## Data for analysis
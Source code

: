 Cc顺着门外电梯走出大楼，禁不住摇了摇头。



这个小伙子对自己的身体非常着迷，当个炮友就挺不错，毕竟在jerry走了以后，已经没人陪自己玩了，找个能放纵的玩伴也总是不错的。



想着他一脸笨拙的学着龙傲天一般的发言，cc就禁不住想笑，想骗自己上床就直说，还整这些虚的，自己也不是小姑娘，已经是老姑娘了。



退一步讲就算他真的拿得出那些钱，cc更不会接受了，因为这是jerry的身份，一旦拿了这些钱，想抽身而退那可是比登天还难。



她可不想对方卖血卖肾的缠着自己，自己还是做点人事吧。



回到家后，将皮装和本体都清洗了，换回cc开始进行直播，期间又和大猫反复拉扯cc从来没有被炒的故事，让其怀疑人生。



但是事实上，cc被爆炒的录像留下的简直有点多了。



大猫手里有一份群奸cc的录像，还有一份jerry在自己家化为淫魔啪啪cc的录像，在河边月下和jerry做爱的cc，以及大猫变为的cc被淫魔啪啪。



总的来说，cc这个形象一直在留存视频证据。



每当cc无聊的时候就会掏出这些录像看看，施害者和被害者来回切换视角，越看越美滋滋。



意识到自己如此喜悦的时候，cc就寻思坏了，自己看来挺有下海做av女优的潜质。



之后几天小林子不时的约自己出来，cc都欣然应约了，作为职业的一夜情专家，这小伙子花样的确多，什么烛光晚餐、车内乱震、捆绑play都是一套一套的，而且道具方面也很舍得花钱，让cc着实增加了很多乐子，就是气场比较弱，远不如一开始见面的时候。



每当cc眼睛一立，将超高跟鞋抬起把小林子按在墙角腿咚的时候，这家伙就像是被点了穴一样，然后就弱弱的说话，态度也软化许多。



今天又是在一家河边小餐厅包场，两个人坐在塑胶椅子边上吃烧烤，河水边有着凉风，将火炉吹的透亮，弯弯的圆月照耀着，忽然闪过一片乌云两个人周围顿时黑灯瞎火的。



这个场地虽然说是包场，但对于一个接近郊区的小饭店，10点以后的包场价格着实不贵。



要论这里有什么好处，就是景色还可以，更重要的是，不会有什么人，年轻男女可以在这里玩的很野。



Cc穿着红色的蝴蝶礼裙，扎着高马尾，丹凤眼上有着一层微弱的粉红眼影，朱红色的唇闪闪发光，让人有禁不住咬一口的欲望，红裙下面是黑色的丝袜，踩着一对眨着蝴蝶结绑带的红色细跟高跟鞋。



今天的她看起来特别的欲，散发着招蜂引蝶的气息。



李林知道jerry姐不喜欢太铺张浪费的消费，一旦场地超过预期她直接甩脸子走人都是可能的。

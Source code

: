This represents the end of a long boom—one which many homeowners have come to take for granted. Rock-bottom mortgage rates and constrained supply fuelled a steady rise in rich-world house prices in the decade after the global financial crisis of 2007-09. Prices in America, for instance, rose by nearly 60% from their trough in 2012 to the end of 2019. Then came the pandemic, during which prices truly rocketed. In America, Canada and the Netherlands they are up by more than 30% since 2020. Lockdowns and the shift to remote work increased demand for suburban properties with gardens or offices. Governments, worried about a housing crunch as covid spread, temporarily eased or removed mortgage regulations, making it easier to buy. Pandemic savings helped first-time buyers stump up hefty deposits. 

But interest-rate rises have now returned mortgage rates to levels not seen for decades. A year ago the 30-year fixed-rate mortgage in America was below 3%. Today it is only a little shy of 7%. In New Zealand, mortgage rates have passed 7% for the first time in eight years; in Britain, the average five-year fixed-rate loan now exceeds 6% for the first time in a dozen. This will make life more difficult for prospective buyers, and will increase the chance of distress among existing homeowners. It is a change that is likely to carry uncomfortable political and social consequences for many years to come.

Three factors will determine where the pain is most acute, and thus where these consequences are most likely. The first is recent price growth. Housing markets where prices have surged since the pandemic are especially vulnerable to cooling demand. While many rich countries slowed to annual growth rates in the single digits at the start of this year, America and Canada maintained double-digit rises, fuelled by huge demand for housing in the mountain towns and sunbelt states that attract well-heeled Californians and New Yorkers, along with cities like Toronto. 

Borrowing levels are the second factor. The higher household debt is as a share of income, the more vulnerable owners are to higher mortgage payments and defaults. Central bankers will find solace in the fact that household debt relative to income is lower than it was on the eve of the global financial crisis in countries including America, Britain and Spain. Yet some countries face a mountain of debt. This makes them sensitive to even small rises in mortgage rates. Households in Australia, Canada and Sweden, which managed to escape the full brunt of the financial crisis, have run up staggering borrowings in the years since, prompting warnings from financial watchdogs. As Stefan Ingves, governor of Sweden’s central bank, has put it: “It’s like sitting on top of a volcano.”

...

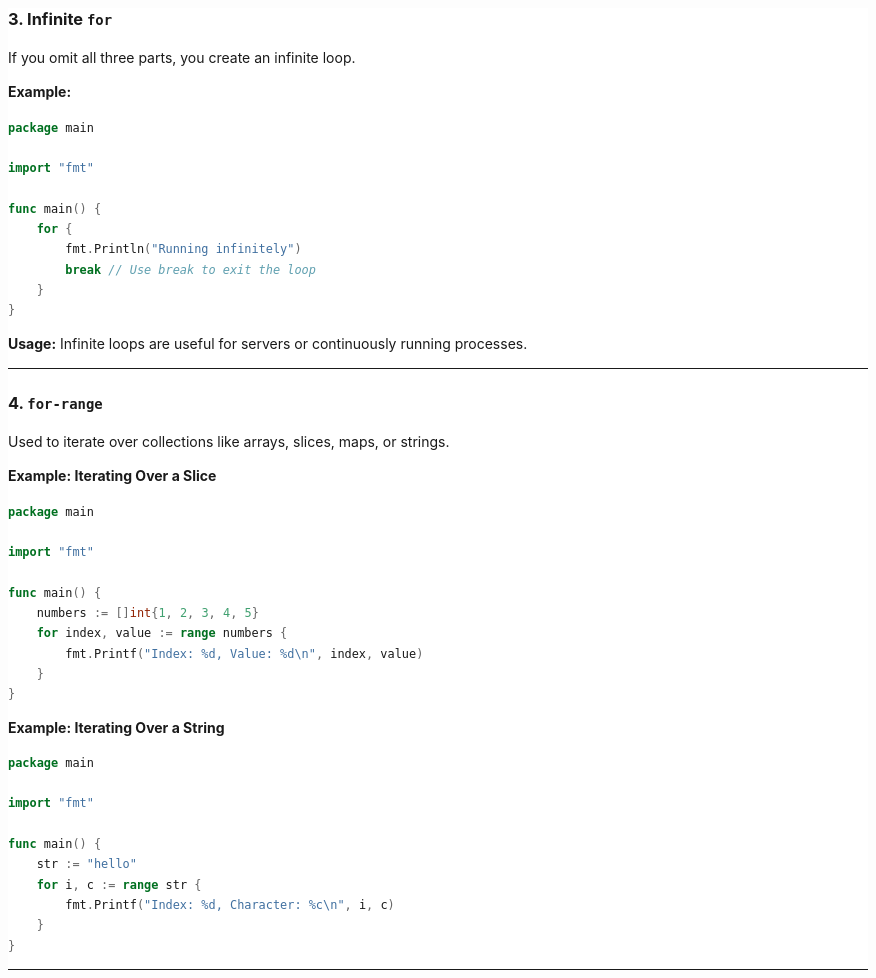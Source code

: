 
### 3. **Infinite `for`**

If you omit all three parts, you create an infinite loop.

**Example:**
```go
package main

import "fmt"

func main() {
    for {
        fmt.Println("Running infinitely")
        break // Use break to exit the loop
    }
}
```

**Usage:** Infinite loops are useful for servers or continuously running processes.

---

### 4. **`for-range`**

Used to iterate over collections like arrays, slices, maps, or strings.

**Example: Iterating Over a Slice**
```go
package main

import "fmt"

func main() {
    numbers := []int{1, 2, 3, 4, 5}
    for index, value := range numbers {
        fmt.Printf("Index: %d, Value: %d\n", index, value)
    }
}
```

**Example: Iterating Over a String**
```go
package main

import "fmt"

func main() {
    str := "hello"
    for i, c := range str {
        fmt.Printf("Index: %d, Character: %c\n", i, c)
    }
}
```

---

## Exercise details
All lines of the records containing "value" should be shown.

## Completed exercise
    for index, value := range numbers {
        fmt.Printf("Index: %d, Value: %d\n", index, value)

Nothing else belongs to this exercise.